**WHAT TO PRODUCE:**
Please set down only the lines below starting with the line with "3. **数据一致性测试**" and going on through the line with "这些数据结构仅仅能满足我的实", verbatim and without pictures.

RECORDS TO PROCESS: Begin

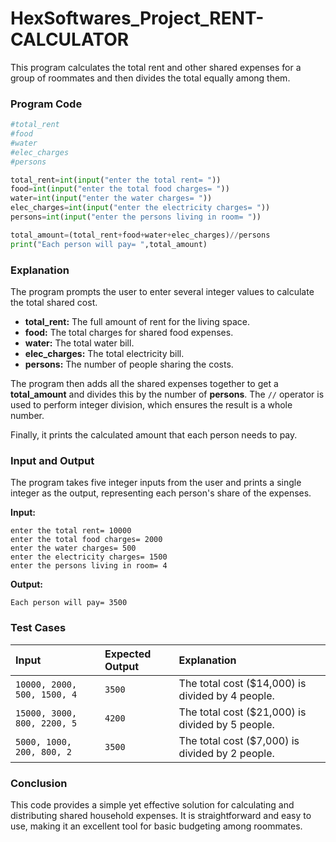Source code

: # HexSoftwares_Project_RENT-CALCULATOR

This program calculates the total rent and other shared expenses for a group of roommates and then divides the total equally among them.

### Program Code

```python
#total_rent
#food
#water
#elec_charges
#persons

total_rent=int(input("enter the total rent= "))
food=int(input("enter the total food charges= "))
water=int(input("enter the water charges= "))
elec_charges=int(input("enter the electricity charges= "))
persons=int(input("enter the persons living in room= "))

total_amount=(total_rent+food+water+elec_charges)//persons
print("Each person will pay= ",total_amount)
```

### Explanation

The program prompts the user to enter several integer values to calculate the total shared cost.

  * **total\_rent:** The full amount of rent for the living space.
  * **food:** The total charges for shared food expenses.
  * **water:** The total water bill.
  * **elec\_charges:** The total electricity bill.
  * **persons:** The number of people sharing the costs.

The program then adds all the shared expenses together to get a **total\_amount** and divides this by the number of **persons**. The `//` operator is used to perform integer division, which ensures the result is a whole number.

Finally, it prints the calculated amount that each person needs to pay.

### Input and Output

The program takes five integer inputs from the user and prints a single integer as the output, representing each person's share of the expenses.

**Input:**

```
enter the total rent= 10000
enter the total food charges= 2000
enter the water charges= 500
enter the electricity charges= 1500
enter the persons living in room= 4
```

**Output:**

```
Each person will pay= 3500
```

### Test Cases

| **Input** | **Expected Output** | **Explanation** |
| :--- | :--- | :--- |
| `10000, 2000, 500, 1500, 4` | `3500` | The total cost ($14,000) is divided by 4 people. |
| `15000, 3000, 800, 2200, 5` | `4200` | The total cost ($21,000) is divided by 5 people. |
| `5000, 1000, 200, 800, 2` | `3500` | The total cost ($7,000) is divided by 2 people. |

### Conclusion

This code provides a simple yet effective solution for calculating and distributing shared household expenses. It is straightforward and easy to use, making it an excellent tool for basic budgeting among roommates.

RECORDS TO PROCESS: End
RECORDS TO PROCESS: Begin

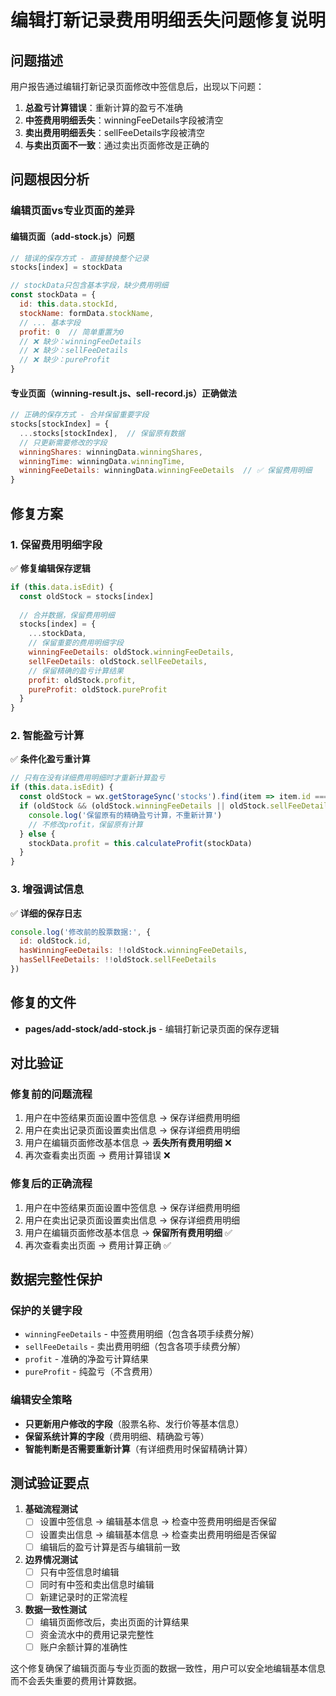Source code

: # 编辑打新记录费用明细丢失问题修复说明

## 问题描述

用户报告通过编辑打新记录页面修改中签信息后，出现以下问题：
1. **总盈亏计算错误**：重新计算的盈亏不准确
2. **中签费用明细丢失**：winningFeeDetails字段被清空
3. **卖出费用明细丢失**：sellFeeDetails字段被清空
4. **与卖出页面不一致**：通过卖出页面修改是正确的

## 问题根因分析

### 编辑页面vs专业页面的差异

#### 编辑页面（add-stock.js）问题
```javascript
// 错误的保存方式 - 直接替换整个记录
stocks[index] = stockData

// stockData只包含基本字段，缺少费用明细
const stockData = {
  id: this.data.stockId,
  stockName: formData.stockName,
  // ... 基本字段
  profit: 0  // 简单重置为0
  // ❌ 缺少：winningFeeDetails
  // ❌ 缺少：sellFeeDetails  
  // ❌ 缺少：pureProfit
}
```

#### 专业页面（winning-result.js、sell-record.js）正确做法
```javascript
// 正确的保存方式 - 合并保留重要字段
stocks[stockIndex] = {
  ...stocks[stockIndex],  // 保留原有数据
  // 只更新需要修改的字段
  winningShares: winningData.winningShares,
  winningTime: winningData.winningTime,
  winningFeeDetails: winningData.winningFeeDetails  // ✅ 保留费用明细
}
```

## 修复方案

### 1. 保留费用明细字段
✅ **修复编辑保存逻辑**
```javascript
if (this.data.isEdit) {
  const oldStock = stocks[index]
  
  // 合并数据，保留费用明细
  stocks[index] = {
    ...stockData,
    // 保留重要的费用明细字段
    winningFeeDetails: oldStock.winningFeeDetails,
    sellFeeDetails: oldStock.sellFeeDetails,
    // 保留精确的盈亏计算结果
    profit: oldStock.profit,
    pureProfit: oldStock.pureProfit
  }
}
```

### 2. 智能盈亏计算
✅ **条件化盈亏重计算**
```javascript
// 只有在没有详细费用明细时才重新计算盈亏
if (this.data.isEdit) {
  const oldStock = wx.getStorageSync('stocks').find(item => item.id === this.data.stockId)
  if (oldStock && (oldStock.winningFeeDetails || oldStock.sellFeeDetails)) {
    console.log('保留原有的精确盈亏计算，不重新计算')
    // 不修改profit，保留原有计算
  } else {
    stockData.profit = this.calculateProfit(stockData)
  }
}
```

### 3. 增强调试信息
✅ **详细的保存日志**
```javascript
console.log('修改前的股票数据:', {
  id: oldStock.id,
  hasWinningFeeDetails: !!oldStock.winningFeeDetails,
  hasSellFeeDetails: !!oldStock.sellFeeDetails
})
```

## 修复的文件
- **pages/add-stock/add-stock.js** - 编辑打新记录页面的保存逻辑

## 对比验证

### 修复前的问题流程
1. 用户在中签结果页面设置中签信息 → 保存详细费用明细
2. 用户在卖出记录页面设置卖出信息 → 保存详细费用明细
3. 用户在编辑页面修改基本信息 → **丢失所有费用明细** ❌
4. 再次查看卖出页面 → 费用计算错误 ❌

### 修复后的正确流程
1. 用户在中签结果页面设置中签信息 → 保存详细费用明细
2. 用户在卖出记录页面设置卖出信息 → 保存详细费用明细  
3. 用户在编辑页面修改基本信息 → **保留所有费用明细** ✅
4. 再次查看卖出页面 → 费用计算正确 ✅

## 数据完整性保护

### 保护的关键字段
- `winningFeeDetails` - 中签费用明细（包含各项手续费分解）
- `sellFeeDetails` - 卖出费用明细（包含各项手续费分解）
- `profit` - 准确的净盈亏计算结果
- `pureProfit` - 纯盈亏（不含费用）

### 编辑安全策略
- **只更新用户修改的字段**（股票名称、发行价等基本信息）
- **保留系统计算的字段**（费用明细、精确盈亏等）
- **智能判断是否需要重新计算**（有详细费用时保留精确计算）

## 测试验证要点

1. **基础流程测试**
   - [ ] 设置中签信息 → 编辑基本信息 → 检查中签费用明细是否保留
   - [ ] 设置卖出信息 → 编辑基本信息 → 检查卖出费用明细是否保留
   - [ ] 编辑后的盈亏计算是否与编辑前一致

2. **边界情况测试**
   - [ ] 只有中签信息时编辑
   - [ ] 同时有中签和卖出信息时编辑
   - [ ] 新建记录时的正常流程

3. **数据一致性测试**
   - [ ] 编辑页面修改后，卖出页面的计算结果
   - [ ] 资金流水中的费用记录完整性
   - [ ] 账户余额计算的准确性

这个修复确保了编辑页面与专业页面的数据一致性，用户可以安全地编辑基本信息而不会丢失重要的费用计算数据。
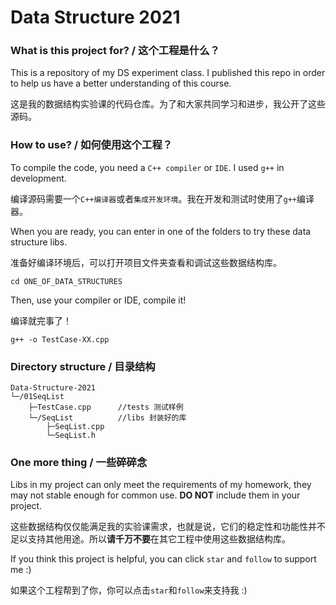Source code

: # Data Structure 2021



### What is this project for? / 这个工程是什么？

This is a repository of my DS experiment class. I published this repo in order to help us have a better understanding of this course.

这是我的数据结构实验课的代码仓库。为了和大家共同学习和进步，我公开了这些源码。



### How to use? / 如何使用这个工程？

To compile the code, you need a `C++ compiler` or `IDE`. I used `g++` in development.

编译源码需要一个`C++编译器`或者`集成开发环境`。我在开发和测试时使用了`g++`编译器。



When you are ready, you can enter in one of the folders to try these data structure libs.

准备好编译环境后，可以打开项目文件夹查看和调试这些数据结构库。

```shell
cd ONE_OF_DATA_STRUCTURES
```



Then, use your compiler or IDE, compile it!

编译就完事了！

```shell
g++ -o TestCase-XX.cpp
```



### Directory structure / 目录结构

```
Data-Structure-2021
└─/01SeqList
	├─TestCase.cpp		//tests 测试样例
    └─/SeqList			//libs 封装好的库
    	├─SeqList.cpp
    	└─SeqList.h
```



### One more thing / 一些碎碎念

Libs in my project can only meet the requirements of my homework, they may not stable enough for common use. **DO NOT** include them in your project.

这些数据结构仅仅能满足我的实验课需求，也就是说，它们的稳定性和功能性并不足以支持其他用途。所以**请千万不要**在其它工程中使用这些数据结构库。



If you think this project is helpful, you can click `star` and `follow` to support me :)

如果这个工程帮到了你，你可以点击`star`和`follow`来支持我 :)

RECORDS TO PROCESS: End

**WRITTEN SOLUTION:**
3. **数据一致性测试**
   - [ ] 编辑页面修改后，卖出页面的计算结果
   - [ ] 资金流水中的费用记录完整性
   - [ ] 账户余额计算的准确性

这个修复确保了编辑页面与专业页面的数据一致性，用户可以安全地编辑基本信息而不会丢失重要的费用计算数据。
Source code

: # Data Structure 2021



### What is this project for? / 这个工程是什么？

This is a repository of my DS experiment class. I published this repo in order to help us have a better understanding of this course.

这是我的数据结构实验课的代码仓库。为了和大家共同学习和进步，我公开了这些源码。



### How to use? / 如何使用这个工程？

To compile the code, you need a `C++ compiler` or `IDE`. I used `g++` in development.

编译源码需要一个`C++编译器`或者`集成开发环境`。我在开发和测试时使用了`g++`编译器。



When you are ready, you can enter in one of the folders to try these data structure libs.

准备好编译环境后，可以打开项目文件夹查看和调试这些数据结构库。

```shell
cd ONE_OF_DATA_STRUCTURES
```



Then, use your compiler or IDE, compile it!

编译就完事了！

```shell
g++ -o TestCase-XX.cpp
```



### Directory structure / 目录结构

```
Data-Structure-2021
└─/01SeqList
	├─TestCase.cpp		//tests 测试样例
    └─/SeqList			//libs 封装好的库
    	├─SeqList.cpp
    	└─SeqList.h
```



### One more thing / 一些碎碎念

Libs in my project can only meet the requirements of my homework, they may not stable enough for common use. **DO NOT** include them in your project.

这些数据结构仅仅能满足我的实验课需求，也就是说，它们的稳定性和功能性并不足以支持其他用途。所以**请千万不要**在其它工程中使用这些数据结构库。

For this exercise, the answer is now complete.